Atatürk o ülkelerde en çok havacılıkla alakalı istihbarati bilgi toplamak için bulunmuştur.

Atatürk ve Sultan Vahdettin’in birlikte Almanya’ya bir yolculuk yaptıklarını duymayan kalmamıştır galiba değil mi?

Fakat hemen bu ziyaretin sonrasında hasta olduğunu söyleyerek Viyana’ya geçen Atatürk’ün, bu ziyaret için hastalığı bahane ettiğini ve asıl amacının havacılıkla ilgili, askeri bilim insanlarının karargahlarında, birçok belge ve bilgiyi incelemek olduğunu pek çoğumuz bilmez.

Atatürk’ün bu edindiği bilgi ve belgelerin ışığında cumhuriyetten sonra çok gizli bir birim kurduğu iddia edilir.

‘İstikbal göklerdedir!’ söylemi de bu çalışmaların bir nevi parolasıdır, mottosudur.

Gazi Paşa, Cumhuriyeti ilân ettikten sonra, havacılık sektörüne özel bir ilgi göstermeye başladı.

Edindiği bilgi ve tecrübeleri, bu alanda kullanmaya gayret gösteriyordu. Türk havacılığının gelişmesini, güçlendirilmesini sağlamak amacıyla zaman geçirilmeden gerekli girişimleri başlattı. Bu amaçla, Ankara’nın Hacıbayram semtindeki bir evde, Türk Tayyare Cemiyeti kurularak (16 Şubat 1925) kurumsal anlamda adımlar atılmaya başlandı.

Konu ile alakalı şu notu da burada paylaşmakta fayda var:

insanveevren.wordpress.com

“Devlet Hava Yolları’nın 1953-1954 yıllarında Genel Müdürü olan, Afyon Milletvekili Rıza Çerçel, ‘Atatürk ve Hava Yollarımız’ adlı yazısında bir anısından söz eder: Atatürk, bir yaz gününde Devlet Hava Yolları, Ankara Tayyare Meydanı’nı ziyarete gelmişti.

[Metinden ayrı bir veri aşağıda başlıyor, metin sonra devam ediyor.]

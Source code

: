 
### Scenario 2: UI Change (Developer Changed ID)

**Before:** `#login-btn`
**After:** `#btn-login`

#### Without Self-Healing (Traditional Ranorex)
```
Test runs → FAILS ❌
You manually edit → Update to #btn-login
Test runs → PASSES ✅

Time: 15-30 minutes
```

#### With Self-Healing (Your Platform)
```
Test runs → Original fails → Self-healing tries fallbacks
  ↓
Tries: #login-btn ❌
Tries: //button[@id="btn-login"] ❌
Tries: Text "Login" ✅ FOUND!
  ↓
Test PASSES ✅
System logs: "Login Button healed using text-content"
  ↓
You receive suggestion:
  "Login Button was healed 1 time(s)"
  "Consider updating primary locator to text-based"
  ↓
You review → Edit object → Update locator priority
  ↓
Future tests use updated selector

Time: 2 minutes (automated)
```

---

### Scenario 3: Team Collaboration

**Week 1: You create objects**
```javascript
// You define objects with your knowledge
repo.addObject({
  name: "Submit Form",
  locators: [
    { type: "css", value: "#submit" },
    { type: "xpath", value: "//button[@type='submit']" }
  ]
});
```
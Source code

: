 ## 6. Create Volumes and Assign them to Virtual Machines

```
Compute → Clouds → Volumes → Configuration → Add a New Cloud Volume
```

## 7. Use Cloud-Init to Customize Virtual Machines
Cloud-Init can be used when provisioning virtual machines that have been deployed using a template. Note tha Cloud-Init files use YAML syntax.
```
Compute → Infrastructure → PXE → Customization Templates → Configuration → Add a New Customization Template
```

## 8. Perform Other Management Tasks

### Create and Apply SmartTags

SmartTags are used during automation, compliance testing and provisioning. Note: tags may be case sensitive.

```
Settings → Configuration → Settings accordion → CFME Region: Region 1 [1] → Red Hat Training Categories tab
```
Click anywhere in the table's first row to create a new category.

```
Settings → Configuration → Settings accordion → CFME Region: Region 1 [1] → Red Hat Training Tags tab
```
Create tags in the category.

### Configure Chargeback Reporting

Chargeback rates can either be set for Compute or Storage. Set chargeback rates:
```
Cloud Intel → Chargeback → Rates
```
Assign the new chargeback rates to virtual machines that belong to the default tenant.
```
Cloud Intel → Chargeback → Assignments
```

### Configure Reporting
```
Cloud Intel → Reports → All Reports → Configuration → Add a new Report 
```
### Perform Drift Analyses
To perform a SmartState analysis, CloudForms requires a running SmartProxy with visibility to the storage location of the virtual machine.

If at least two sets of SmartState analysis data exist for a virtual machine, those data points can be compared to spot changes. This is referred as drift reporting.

Ona, alan binası önünde hasır bir koltuk getirmiş; etrafını çevrelemiş; yakın bir gelecekte yapılacak işleri, alınacak uçakları, kurulacak tesisleri uzun uzun anlatmıştık. Atatürk sadece dinliyordu. Bu dinleyişte tunçtan bir heykel sabrı vardı. Nihayet bu mutlu ziyaretin değerli anısını sonsuzlaştırmak için kendisinden bir imzasını rica etmiştik. Uzatılan defteri ve kalemi aldı. Düşünüyordu. Gözleri karşıki ıssız tepelerle, bunların çevrelediği alan boşluğunda bir şeyler arıyor gibiydi, isteksiz bir edâ ile başını önüne eğdi. Elindeki kalemin, kâğıt üzerine mıhlanmış gibi bir hali vardı. Nihayet kalem işler gibi oldu ve kâğıt üzerinde Kemal’in baş harfi olan tek bir K harfi belirdi. Fakat hepsi bu kadardı. Büyük insan atacağı Kemal Atatürk imzasının baş harfi olan K harfini yazdıktan sonra defteri ve kalemi geri verirken: “Şimdilik bir K harfi yeterlidir. Bana vaad ettiğiniz işler yapılıp bitirildikten sonra imzamın geri kalan kısmını tamamlarım” demişlerdi.”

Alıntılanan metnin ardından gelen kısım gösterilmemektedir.